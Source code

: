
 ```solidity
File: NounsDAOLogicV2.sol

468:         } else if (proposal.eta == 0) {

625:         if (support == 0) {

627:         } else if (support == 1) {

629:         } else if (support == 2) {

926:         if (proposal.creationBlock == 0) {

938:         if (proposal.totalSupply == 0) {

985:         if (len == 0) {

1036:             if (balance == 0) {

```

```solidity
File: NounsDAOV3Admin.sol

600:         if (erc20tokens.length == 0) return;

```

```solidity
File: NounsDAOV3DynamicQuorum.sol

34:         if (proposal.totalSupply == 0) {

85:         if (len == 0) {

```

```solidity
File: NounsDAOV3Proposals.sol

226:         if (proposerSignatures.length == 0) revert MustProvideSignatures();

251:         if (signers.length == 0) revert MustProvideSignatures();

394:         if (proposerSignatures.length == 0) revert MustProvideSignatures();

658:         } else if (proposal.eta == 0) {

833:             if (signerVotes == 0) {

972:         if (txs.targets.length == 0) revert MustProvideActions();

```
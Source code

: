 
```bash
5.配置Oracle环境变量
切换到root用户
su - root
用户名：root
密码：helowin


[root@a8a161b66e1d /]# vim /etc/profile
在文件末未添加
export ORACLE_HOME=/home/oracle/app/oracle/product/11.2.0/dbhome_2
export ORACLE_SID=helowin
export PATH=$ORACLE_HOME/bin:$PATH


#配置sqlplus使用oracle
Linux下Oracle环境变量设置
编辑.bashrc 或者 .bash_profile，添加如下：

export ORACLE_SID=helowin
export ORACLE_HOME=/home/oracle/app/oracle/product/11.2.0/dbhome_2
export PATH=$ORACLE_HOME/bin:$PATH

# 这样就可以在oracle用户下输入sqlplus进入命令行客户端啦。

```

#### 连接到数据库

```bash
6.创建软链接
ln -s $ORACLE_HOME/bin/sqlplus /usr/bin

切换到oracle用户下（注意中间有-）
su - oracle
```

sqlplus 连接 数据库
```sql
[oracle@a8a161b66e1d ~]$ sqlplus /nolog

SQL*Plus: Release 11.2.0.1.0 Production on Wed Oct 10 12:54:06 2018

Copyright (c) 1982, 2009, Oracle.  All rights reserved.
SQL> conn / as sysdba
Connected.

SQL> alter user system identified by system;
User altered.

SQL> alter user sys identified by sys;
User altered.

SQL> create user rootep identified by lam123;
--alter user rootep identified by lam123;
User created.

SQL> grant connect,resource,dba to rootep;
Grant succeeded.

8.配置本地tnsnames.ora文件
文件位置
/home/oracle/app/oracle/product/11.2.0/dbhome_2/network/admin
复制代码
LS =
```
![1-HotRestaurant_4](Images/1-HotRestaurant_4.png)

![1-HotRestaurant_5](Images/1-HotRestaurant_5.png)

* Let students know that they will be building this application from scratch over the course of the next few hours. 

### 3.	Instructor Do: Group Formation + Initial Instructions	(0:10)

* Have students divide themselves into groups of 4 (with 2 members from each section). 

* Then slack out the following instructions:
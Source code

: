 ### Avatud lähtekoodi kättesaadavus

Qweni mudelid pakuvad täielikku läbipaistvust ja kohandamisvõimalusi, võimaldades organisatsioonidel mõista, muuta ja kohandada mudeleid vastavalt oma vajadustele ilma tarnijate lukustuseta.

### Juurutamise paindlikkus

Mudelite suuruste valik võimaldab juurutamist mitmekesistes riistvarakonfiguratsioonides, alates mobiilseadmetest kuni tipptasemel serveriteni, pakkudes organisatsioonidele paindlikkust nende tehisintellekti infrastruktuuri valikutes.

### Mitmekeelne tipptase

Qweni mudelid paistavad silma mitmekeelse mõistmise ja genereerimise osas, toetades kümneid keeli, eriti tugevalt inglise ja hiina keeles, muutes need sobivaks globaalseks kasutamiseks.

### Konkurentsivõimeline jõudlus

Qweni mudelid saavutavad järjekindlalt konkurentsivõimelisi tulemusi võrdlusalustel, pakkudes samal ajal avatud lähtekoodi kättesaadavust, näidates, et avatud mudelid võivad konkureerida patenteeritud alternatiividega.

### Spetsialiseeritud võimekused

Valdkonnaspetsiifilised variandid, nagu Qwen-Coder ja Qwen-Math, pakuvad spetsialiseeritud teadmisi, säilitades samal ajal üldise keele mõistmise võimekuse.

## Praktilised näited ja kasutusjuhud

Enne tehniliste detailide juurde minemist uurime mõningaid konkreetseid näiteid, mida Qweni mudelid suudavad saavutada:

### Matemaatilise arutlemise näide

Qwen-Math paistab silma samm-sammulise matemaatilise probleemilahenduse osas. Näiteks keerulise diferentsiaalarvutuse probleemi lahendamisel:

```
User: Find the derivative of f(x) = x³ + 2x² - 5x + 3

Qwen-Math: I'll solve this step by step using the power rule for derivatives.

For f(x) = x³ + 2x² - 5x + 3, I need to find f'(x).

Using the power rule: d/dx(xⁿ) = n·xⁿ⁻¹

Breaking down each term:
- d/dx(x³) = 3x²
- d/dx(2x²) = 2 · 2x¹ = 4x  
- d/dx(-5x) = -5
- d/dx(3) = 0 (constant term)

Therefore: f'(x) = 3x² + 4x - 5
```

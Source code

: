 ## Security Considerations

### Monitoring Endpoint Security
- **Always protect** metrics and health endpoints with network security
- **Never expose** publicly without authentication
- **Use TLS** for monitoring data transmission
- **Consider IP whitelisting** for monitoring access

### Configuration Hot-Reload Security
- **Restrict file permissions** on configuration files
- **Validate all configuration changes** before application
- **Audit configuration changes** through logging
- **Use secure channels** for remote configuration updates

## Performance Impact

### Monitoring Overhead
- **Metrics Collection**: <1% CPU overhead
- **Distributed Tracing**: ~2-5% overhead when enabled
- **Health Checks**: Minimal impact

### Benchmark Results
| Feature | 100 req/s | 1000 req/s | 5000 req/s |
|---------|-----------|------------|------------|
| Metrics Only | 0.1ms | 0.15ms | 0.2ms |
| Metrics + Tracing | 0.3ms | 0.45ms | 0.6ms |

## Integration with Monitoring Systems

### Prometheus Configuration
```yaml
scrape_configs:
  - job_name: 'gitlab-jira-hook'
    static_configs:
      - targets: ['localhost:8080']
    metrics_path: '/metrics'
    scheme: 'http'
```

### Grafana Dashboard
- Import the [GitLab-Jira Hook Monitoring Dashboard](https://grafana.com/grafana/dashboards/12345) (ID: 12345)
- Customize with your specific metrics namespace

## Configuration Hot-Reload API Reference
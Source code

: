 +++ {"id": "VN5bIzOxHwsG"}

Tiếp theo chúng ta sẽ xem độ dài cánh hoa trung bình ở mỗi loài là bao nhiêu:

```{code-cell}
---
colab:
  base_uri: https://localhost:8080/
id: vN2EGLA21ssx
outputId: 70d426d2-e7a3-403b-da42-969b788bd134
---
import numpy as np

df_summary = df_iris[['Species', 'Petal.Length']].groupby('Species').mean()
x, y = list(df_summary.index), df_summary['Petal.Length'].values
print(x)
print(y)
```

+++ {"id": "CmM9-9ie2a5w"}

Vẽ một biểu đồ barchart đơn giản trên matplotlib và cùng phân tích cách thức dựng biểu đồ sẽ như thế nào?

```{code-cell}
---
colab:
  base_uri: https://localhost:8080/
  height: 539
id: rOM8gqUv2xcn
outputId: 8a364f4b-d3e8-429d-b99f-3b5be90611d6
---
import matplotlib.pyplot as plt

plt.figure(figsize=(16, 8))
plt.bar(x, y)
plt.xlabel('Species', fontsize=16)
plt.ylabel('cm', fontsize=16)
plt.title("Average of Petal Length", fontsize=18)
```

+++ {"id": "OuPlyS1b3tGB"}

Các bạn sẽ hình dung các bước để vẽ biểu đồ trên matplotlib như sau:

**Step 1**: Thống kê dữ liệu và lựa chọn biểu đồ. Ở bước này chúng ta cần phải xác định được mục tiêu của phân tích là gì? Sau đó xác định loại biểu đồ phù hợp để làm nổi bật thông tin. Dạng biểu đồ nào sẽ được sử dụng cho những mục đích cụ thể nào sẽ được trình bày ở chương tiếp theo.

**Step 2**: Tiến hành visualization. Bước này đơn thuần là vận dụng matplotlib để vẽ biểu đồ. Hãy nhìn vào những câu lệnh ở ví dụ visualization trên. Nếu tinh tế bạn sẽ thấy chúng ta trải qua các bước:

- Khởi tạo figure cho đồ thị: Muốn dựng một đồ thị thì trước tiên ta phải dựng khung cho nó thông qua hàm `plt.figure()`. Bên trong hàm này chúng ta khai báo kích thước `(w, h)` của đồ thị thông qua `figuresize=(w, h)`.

_Exercise instructions_:
Could you copy out every line in the listing where the word "dựng" appears?

_Written answer_:
Vẽ một biểu đồ barchart đơn giản trên matplotlib và cùng phân tích cách thức dựng biểu đồ sẽ như thế nào?
- Khởi tạo figure cho đồ thị: Muốn dựng một đồ thị thì trước tiên ta phải dựng khung cho nó thông qua hàm `plt.figure()`. Bên trong hàm này chúng ta khai báo kích thước `(w, h)` của đồ thị thông qua `figuresize=(w, h)`.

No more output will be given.